Aim of the task. What is needed is a verbatim copy of all the records.

Dataset entries.
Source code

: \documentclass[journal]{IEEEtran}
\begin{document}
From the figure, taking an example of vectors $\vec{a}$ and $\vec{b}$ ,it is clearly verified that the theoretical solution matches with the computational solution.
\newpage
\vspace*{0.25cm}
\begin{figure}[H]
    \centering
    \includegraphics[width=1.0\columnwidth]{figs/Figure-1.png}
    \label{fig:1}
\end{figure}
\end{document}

Result of this task.
Source code

: \documentclass[journal]{IEEEtran}
\begin{document}
From the figure, taking an example of vectors $\vec{a}$ and $\vec{b}$ ,it is clearly verified that the theoretical solution matches with the computational solution.
\newpage
\vspace*{0.25cm}
\begin{figure}[H]
    \centering
    \includegraphics[width=1.0\columnwidth]{figs/Figure-1.png}
    \label{fig:1}
\end{figure}
\end{document}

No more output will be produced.